Waldir contou que seu pai transformou o problema em oportunidade. Enquanto negociava com o governo a correção do erro, aproveitou para ampliar a base de consumidores, mesmo com margens reduzidas. Desde essa época, a embalagem já trazia o texto “Nossa melhor propaganda é a qualidade” e foi nesse diferencial que a empresa apostou.
Mas não foi apenas o lado profissional o foco da palestra de Waldir durante o Fórum CEO Brasil 2025. O executivo compartilhou histórias pessoais muito difíceis, que, como na empresa, forjaram sua maturidade e a calma com que relatou no palco até os acontecimentos mais duros.
“A calma comunica”
O primeiro grande baque foi o falecimento do pai, vítima da queda de um guincho em uma obra dentro da própria fábrica. Diante da tragédia, Waldir precisou se reerguer rapidamente e, já na manhã da segunda-feira seguinte, reuniu todos os colaboradores para anunciar que a empresa iria continuar e que todos os empregos estavam garantidos. A partir dali ele, os dois irmãos e a mãe, atuando no Conselho, levaram o negócio adiante. Toda vez que surgia um impasse, recorriam à pergunta: o que o pai faria nesse momento? “Invariavelmente obtínhamos a resposta e sabíamos o que fazer”, contou.

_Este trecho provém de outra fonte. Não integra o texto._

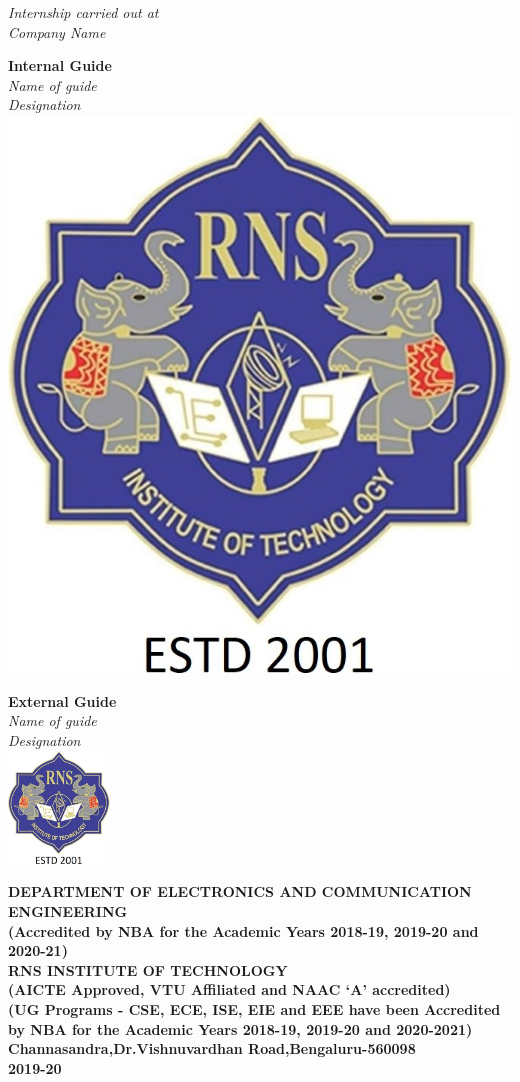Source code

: \begin{titlingpage}
\begin{center}
		\textit{\color{white}Internship carried out at}\\
		
		\textit{\color{white}Company Name}\\
	\end{center}
	\vspace{0.3cm}
	
	\begin{minipage}[t]{0.3\textwidth}%
		\Large\textbf{\color{white}Internal Guide}\\
		\centering\large\textit{\color{white}Name of guide}\\
		\centering\large\textit{\color{white}Designation}\\
		
		\centering\includegraphics[height=3 cm]{images/rns1.jpg}
	\end{minipage}\hspace{6cm}
	\begin{minipage}[t]{0.3\textwidth}%
		\Large\textbf{\color{white}External Guide}\\
		\centering\large\textit{\color{white}Name of guide}\\
		\centering\large\textit{\color{white}Designation}\\
		
		\centering\includegraphics[height=3cm]{images/rns1.jpg}\\
	\end{minipage}
	
	
	
	\begin{center}
		\vspace{0.5cm}
		\scriptsize\textbf{\color{white}DEPARTMENT OF ELECTRONICS AND COMMUNICATION ENGINEERING\\
			\small(Accredited by NBA for the Academic Years 2018-19, 2019-20 and 2020-21)}\\
		\vspace{0.5cm}
		\small\textbf{\color{white}RNS INSTITUTE OF TECHNOLOGY\\
			(AICTE Approved, VTU Affiliated and NAAC `A' accredited)\\
			(UG Programs - CSE, ECE, ISE, EIE and EEE have been Accredited by NBA for the Academic Years 2018-19, 2019-20 and 2020-2021)\\
			Channasandra,Dr.Vishnuvardhan Road,Bengaluru-560098\\
			\vspace{0.5cm}
			2019-20}
	\end{center}
\end{titlingpage}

Outro golpe atingiu a família quando Waldir e a mãe foram abordados por três homens armados ao sair de uma instituição filantrópica que acolhe crianças, da qual ela era presidente. Os dois foram obrigados a entrar no carro e, após ameaças, Waldir foi abandonado em um canavial, enquanto a mãe era levada pelos sequestradores. Durante a negociação, a postura calma e a fala baixa de Waldir fez toda a diferença. “A calma comunica”, disse.
Depois desse episódio, a família optou pela privacidade para preservar a liberdade. Em 2002, uma nova provação atingiu o núcleo familiar de Waldir. Seu filho mais novo, Francesco, então com um ano e cinco meses, começou a apresentar dificuldades para andar em linha reta. Os exames revelaram um grande tumor cerebral. Os primeiros médicos disseram que era inoperável, até que a família chegou ao neurocirurgião Evandro de Oliveira, referência mundial na área que aceitou realizar a cirurgia.
Reuniões nos corredores do hospital
Foram 14 horas de espera de Waldir e de sua esposa, Priscila, no hospital. Quando o médico finalmente trouxe notícias, toda apreensão sumiu: a intervenção havia sido um sucesso. Infelizmente, algum tempo depois o câncer retornou, dessa vez de forma inoperável. A partir daí, seguiram-se quase nove anos de cuidados, com sessões de quimioterapia, novas cirurgias e longas internações hospitalares. “Fazia reuniões de negócio nos corredores do hospital”, contou Waldir.
Quando a medicina já não tinha mais recursos, a família optou por montar uma UTI em casa, para garantir ao menino o conforto do lar. Em seus momentos finais, Priscila estava novamente grávida, dessa vez de uma menina, como a primogênita. Dois meses após a partida de Francesco, nasceu Ana Francesca, em homenagem ao irmão, simbolizando a continuidade da vida.
A liderança de Waldir à frente da empresa manteve o legado de qualidade herdado do pai e levou a Ypê a estar em 95,6% dos lares brasileiros, alcançando a liderança em quatro categorias: detergente líquido, sabão em barra, amaciante de roupas e lava-roupas em pó. “Nunca pensamos em trabalhar para sermos líderes, ou para alcançar essa posição. Ela foi apenas consequência de um trabalho bem-feito”, afirmou. Em 2007, a Ypê firmou parceria com a SOS Mata Atlântica e iniciou um amplo programa de reflorestamento, que já ultrapassa 1,2 milhão de árvores plantadas em áreas devastadas.
“Hoje vejo que nossa história reflete muito aquilo que vemos na árvore ipê, que floresce em tempos de seca. Nossa empresa floresceu nos momentos de maior estresse. Nós nos transformamos em pessoas melhores do que éramos antes, depois de todo o estresse pelo qual passamos”, concluiu.